↓↓↓

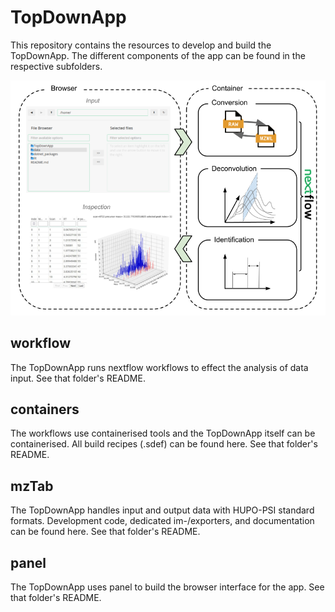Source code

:# TopDownApp
This repository contains the resources to develop and build the TopDownApp.
The different components of the app can be found in the respective subfolders.

![Pipeline overview](TopDownAppOverview.png)

## workflow 
The TopDownApp runs nextflow workflows to effect the analysis of data input.
See that folder's README.

## containers
The workflows use containerised tools and the TopDownApp itself can be containerised. All build recipes (.sdef) can be found here. See that folder's README.

## mzTab
The TopDownApp handles input and output data with HUPO-PSI standard formats. Development code, dedicated im-/exporters, and documentation can be found here. See that folder's README.

## panel
The TopDownApp uses panel to build the browser interface for the app. See that folder's README.
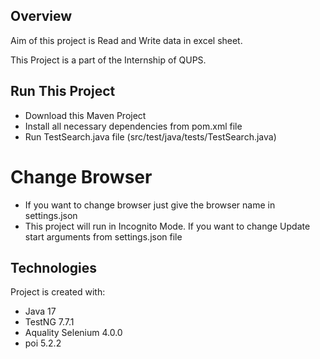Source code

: ## Overview
Aim of this project is Read and Write data in excel sheet. 

This Project is a part of the Internship of QUPS.

## Run This Project

-	Download this Maven Project
-   Install all necessary dependencies from pom.xml file
-   Run TestSearch.java file (src/test/java/tests/TestSearch.java)

# Change Browser
-   If you want to change browser just give the browser name in settings.json 
-   This project will run in Incognito Mode. If you want to change Update start arguments from settings.json file

## Technologies
Project is created with:
-	Java 17
-	TestNG 7.7.1
-   Aquality Selenium 4.0.0
-   poi 5.2.2
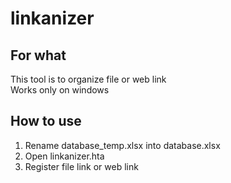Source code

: # linkanizer

## For what

This tool is to organize file or web link<br>
Works only on windows

## How to use

1. Rename database_temp.xlsx into database.xlsx
2. Open linkanizer.hta
3. Register file link or web link
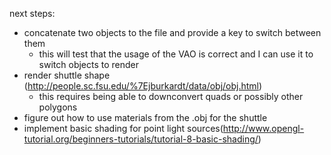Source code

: next steps:

- concatenate two objects to the file and provide a key to switch between them
  - this will test that the usage of the VAO is correct and I can use it to switch objects to render
- render shuttle shape (http://people.sc.fsu.edu/%7Ejburkardt/data/obj/obj.html)
  - this requires being able to downconvert quads or possibly other polygons
- figure out how to use materials from the .obj for the shuttle
- implement basic shading for point light sources(http://www.opengl-tutorial.org/beginners-tutorials/tutorial-8-basic-shading/)
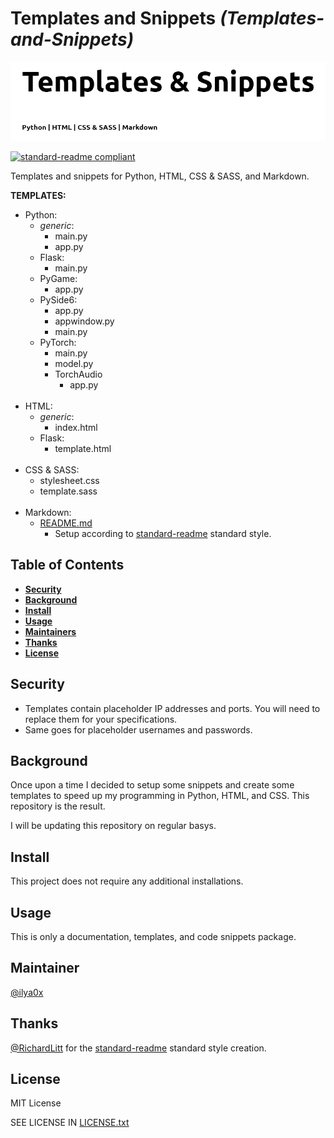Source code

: [//]: # "TITLE"

# Templates and Snippets _(Templates-and-Snippets)_

[STATUS]: # "Required"
[NOTE]: # "Title must match repository, folder and package manager names - or it may have another, relevant title with the repository, folder, and package manager title next to it in italics and in parentheses."

<!----------------------------------------------------------->

[//]: # "BANNER"
[STATUS]: # "Optional"
[NOTE]: # "Must not have its own title, must link to local image in current repository, must appear directly after the title."

![banner](images/banner.png)

<!----------------------------------------------------------->

[//]: # "BADGES"
[STATUS]: # "Optional"
[NOTE]: # "Must not have its own title, must be newline delimited."

[![standard-readme compliant](https://img.shields.io/badge/readme%20style-standard-brightgreen.svg?style=flat-square)](https://github.com/RichardLitt/standard-readme)

<!----------------------------------------------------------->

[//]: # "SHORT DESCRIPTION"
[STATUS]: # "Required"
[NOTE]: # "less than 120 characters, match the description in the packager manager's description field, Must match GitHub's description"

Templates and snippets for Python, HTML, CSS & SASS, and Markdown.

<!----------------------------------------------------------->

[//]: # "LONG DESCRIPTION"
[STATUS]: # "Optional"
[NOTE]: # "Must not have its own title. If any of the folder, repository, or package manager names do not match, there must be a note here as to why."
[NOTE]: # "This should describe your module in broad terms, generally in just a few paragraphs; more detail of the module's routines or methods, lengthy code examples, or other in-depth material should be given in subsequent sections. Ideally, someone who's slightly familiar with your module should be able to refresh their memory without hitting 'page down'. As your reader continues through the document, they should receive a progressively greater amount of knowledge."

<b>TEMPLATES:</b>

- Python:
  - <i>generic</i>:
    - main.py
    - app.py
  - Flask:
    - main.py
  - PyGame:
    - app.py
  - PySide6:
    - app.py
    - appwindow.py
    - main.py
  - PyTorch:
    - main.py
    - model.py
    - TorchAudio
      - app.py
        <br>
        <br>
- HTML:
  - <i>generic</i>:
    - index.html
  - Flask:
    - template.html
      <br>
      <br>
- CSS & SASS:
  - stylesheet.css
  - template.sass
    <br>
    <br>
- Markdown:
  - [README.md](https://github.com/ilya0x/Templates-and-Snippets/blob/main/templates/markdown/README.md)
    - Setup according to [standard-readme](https://github.com/RichardLitt/standard-readme) standard style.

<!----------------------------------------------------------->

[//]: # "TABLE OF CONTENTS"
[STATUS]: # "Required; optional for READMEs shorter than 100 lines."
[NOTE]: # "Comments"

## Table of Contents

- [<b>Security</b>](#security)
- [<b>Background</b>](#background)
- [<b>Install</b>](#install)
- [<b>Usage</b>](#usage)
- [<b>Maintainers</b>](#maintainers)
- [<b>Thanks</b>](#thanks)
- [<b>License</b>](#license)

<!----------------------------------------------------------->

[//]: # "SECURITY"
[STATUS]: # "Optional"
[NOTE]: # "Comments"

## Security

- Templates contain placeholder IP addresses and ports. You will need to replace them for your specifications.
- Same goes for placeholder usernames and passwords.

<!----------------------------------------------------------->

[//]: # "BACKGROUND"
[STATUS]: # "Optional"
[NOTE]: # "Comments"

## Background

Once upon a time I decided to setup some snippets and create some templates to speed up my programming in Python, HTML, and CSS. This repository is the result.

I will be updating this repository on regular basys.

<!----------------------------------------------------------->

[//]: # "INSTALL"
[STATUS]: # "Required by default, optional for documentation repositories."
[NOTE]: # "Comments"

## Install

This project does not require any additional installations.

<!----------------------------------------------------------->

[//]: # "USAGE"
[STATUS]: # "Optional"
[NOTE]: # "Comments"

## Usage

This is only a documentation, templates, and code snippets package.

<!----------------------------------------------------------->

[//]: # "API"
[STATUS]: # "Optional"
[NOTE]: # "Comments"

<!----------------------------------------------------------->

[//]: # "MAINTAINER"
[STATUS]: # "Optional"
[NOTE]: # "Comments"

## Maintainer

[@ilya0x](https://github.com/ilya0x)

<!----------------------------------------------------------->

[//]: # "THANKS"
[STATUS]: # "Optional"
[NOTE]: # "Comments"

## Thanks

[@RichardLitt](https://github.com/RichardLitt) for the [standard-readme](https://github.com/RichardLitt/standard-readme) standard style creation.

<!----------------------------------------------------------->

[//]: # "CONTRIBUTING"
[STATUS]: # "Required"
[NOTE]: # "Comments"

<!----------------------------------------------------------->

[//]: # "LICENSE"
[STATUS]: # "Required"
[NOTE]: # "Comments"

## License

MIT License

SEE LICENSE IN <a href="https://github.com/ilya0x/Templates-and-Snippets/blob/main/LICENSE.txt">LICENSE.txt</a>

<!----------------------------------------------------------->
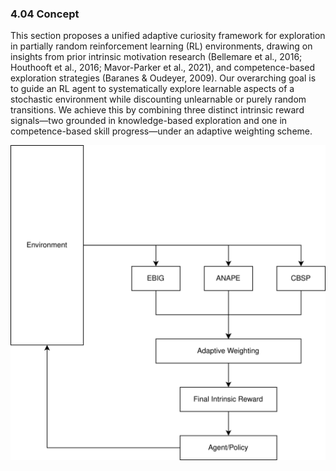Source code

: ### 4.04 Concept

This section proposes a unified adaptive curiosity framework for exploration in partially random reinforcement learning (RL) environments, drawing on insights from prior intrinsic motivation research (Bellemare et al., 2016; Houthooft et al., 2016; Mavor-Parker et al., 2021), and competence-based exploration strategies (Baranes & Oudeyer, 2009). Our overarching goal is to guide an RL agent to systematically explore learnable aspects of a stochastic environment while discounting unlearnable or purely random transitions. We achieve this by combining three distinct intrinsic reward signals—two grounded in knowledge-based exploration and one in competence-based skill progress—under an adaptive weighting scheme.

<div align="center">

![Conceptual Framework](assets/figures/4.1_conceptual_framework.svg)

</div>
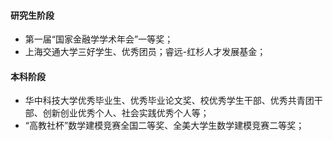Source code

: 
#### 研究生阶段
  - 第一届“国家金融学学术年会”一等奖；
  - 上海交通大学三好学生、优秀团员；睿远-红杉人才发展基金；

#### 本科阶段
  - 华中科技大学优秀毕业生、优秀毕业论文奖、校优秀学生干部、优秀共青团干部、创新创业优秀个人、社会实践优秀个人等；
  - “高教社杯”数学建模竞赛全国二等奖、全美大学生数学建模竞赛二等奖；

↑↑↑

Output each of the lines above exactly, apart from the images.

- [Finished exercise]
Source code

:# TopDownApp
This repository contains the resources to develop and build the TopDownApp.
The different components of the app can be found in the respective subfolders.

![Pipeline overview](TopDownAppOverview.png)

## workflow 
The TopDownApp runs nextflow workflows to effect the analysis of data input.
See that folder's README.

## containers
The workflows use containerised tools and the TopDownApp itself can be containerised. All build recipes (.sdef) can be found here. See that folder's README.

## mzTab
The TopDownApp handles input and output data with HUPO-PSI standard formats. Development code, dedicated im-/exporters, and documentation can be found here. See that folder's README.

## panel
The TopDownApp uses panel to build the browser interface for the app. See that folder's README.
Source code

: ## Overview
Aim of this project is Read and Write data in excel sheet. 

This Project is a part of the Internship of QUPS.

## Run This Project

-	Download this Maven Project
-   Install all necessary dependencies from pom.xml file
-   Run TestSearch.java file (src/test/java/tests/TestSearch.java)

# Change Browser
-   If you want to change browser just give the browser name in settings.json 
-   This project will run in Incognito Mode. If you want to change Update start arguments from settings.json file

## Technologies
Project is created with:
-	Java 17
-	TestNG 7.7.1
-   Aquality Selenium 4.0.0
-   poi 5.2.2
Source code

: # linkanizer

## For what

This tool is to organize file or web link<br>
Works only on windows

## How to use

1. Rename database_temp.xlsx into database.xlsx
2. Open linkanizer.hta
3. Register file link or web link
Source code

: next steps:

- concatenate two objects to the file and provide a key to switch between them
  - this will test that the usage of the VAO is correct and I can use it to switch objects to render
- render shuttle shape (http://people.sc.fsu.edu/%7Ejburkardt/data/obj/obj.html)
  - this requires being able to downconvert quads or possibly other polygons
- figure out how to use materials from the .obj for the shuttle
- implement basic shading for point light sources(http://www.opengl-tutorial.org/beginners-tutorials/tutorial-8-basic-shading/)
Source code

: [//]: # "TITLE"

# Templates and Snippets _(Templates-and-Snippets)_

[STATUS]: # "Required"
[NOTE]: # "Title must match repository, folder and package manager names - or it may have another, relevant title with the repository, folder, and package manager title next to it in italics and in parentheses."

<!----------------------------------------------------------->

[//]: # "BANNER"
[STATUS]: # "Optional"
[NOTE]: # "Must not have its own title, must link to local image in current repository, must appear directly after the title."

![banner](images/banner.png)

<!----------------------------------------------------------->

[//]: # "BADGES"
[STATUS]: # "Optional"
[NOTE]: # "Must not have its own title, must be newline delimited."

[![standard-readme compliant](https://img.shields.io/badge/readme%20style-standard-brightgreen.svg?style=flat-square)](https://github.com/RichardLitt/standard-readme)

<!----------------------------------------------------------->

[//]: # "SHORT DESCRIPTION"
[STATUS]: # "Required"
[NOTE]: # "less than 120 characters, match the description in the packager manager's description field, Must match GitHub's description"

Templates and snippets for Python, HTML, CSS & SASS, and Markdown.

<!----------------------------------------------------------->

[//]: # "LONG DESCRIPTION"
[STATUS]: # "Optional"
[NOTE]: # "Must not have its own title. If any of the folder, repository, or package manager names do not match, there must be a note here as to why."
[NOTE]: # "This should describe your module in broad terms, generally in just a few paragraphs; more detail of the module's routines or methods, lengthy code examples, or other in-depth material should be given in subsequent sections. Ideally, someone who's slightly familiar with your module should be able to refresh their memory without hitting 'page down'. As your reader continues through the document, they should receive a progressively greater amount of knowledge."

<b>TEMPLATES:</b>

- Python:
  - <i>generic</i>:
    - main.py
    - app.py
  - Flask:
    - main.py
  - PyGame:
    - app.py
  - PySide6:
    - app.py
    - appwindow.py
    - main.py
  - PyTorch:
    - main.py
    - model.py
    - TorchAudio
      - app.py
        <br>
        <br>
- HTML:
  - <i>generic</i>:
    - index.html
  - Flask:
    - template.html
      <br>
      <br>
- CSS & SASS:
  - stylesheet.css
  - template.sass
    <br>
    <br>
- Markdown:
  - [README.md](https://github.com/ilya0x/Templates-and-Snippets/blob/main/templates/markdown/README.md)
    - Setup according to [standard-readme](https://github.com/RichardLitt/standard-readme) standard style.

<!----------------------------------------------------------->

[//]: # "TABLE OF CONTENTS"
[STATUS]: # "Required; optional for READMEs shorter than 100 lines."
[NOTE]: # "Comments"

## Table of Contents

- [<b>Security</b>](#security)
- [<b>Background</b>](#background)
- [<b>Install</b>](#install)
- [<b>Usage</b>](#usage)
- [<b>Maintainers</b>](#maintainers)
- [<b>Thanks</b>](#thanks)
- [<b>License</b>](#license)

<!----------------------------------------------------------->

[//]: # "SECURITY"
[STATUS]: # "Optional"
[NOTE]: # "Comments"

## Security

- Templates contain placeholder IP addresses and ports. You will need to replace them for your specifications.
- Same goes for placeholder usernames and passwords.

<!----------------------------------------------------------->

[//]: # "BACKGROUND"
[STATUS]: # "Optional"
[NOTE]: # "Comments"

## Background

Once upon a time I decided to setup some snippets and create some templates to speed up my programming in Python, HTML, and CSS. This repository is the result.

I will be updating this repository on regular basys.

<!----------------------------------------------------------->

[//]: # "INSTALL"
[STATUS]: # "Required by default, optional for documentation repositories."
[NOTE]: # "Comments"

## Install

This project does not require any additional installations.

<!----------------------------------------------------------->

[//]: # "USAGE"
[STATUS]: # "Optional"
[NOTE]: # "Comments"

## Usage

This is only a documentation, templates, and code snippets package.

<!----------------------------------------------------------->

[//]: # "API"
[STATUS]: # "Optional"
[NOTE]: # "Comments"

<!----------------------------------------------------------->

[//]: # "MAINTAINER"
[STATUS]: # "Optional"
[NOTE]: # "Comments"

## Maintainer

[@ilya0x](https://github.com/ilya0x)

<!----------------------------------------------------------->

[//]: # "THANKS"
[STATUS]: # "Optional"
[NOTE]: # "Comments"

## Thanks

[@RichardLitt](https://github.com/RichardLitt) for the [standard-readme](https://github.com/RichardLitt/standard-readme) standard style creation.

<!----------------------------------------------------------->

[//]: # "CONTRIBUTING"
[STATUS]: # "Required"
[NOTE]: # "Comments"

<!----------------------------------------------------------->

[//]: # "LICENSE"
[STATUS]: # "Required"
[NOTE]: # "Comments"

## License

MIT License

SEE LICENSE IN <a href="https://github.com/ilya0x/Templates-and-Snippets/blob/main/LICENSE.txt">LICENSE.txt</a>

<!----------------------------------------------------------->
Source code

: ### 4.04 Concept

This section proposes a unified adaptive curiosity framework for exploration in partially random reinforcement learning (RL) environments, drawing on insights from prior intrinsic motivation research (Bellemare et al., 2016; Houthooft et al., 2016; Mavor-Parker et al., 2021), and competence-based exploration strategies (Baranes & Oudeyer, 2009). Our overarching goal is to guide an RL agent to systematically explore learnable aspects of a stochastic environment while discounting unlearnable or purely random transitions. We achieve this by combining three distinct intrinsic reward signals—two grounded in knowledge-based exploration and one in competence-based skill progress—under an adaptive weighting scheme.

<div align="center">

![Conceptual Framework](assets/figures/4.1_conceptual_framework.svg)

</div>
Source code

: 
#### 研究生阶段
  - 第一届“国家金融学学术年会”一等奖；
  - 上海交通大学三好学生、优秀团员；睿远-红杉人才发展基金；

#### 本科阶段
  - 华中科技大学优秀毕业生、优秀毕业论文奖、校优秀学生干部、优秀共青团干部、创新创业优秀个人、社会实践优秀个人等；
  - “高教社杯”数学建模竞赛全国二等奖、全美大学生数学建模竞赛二等奖；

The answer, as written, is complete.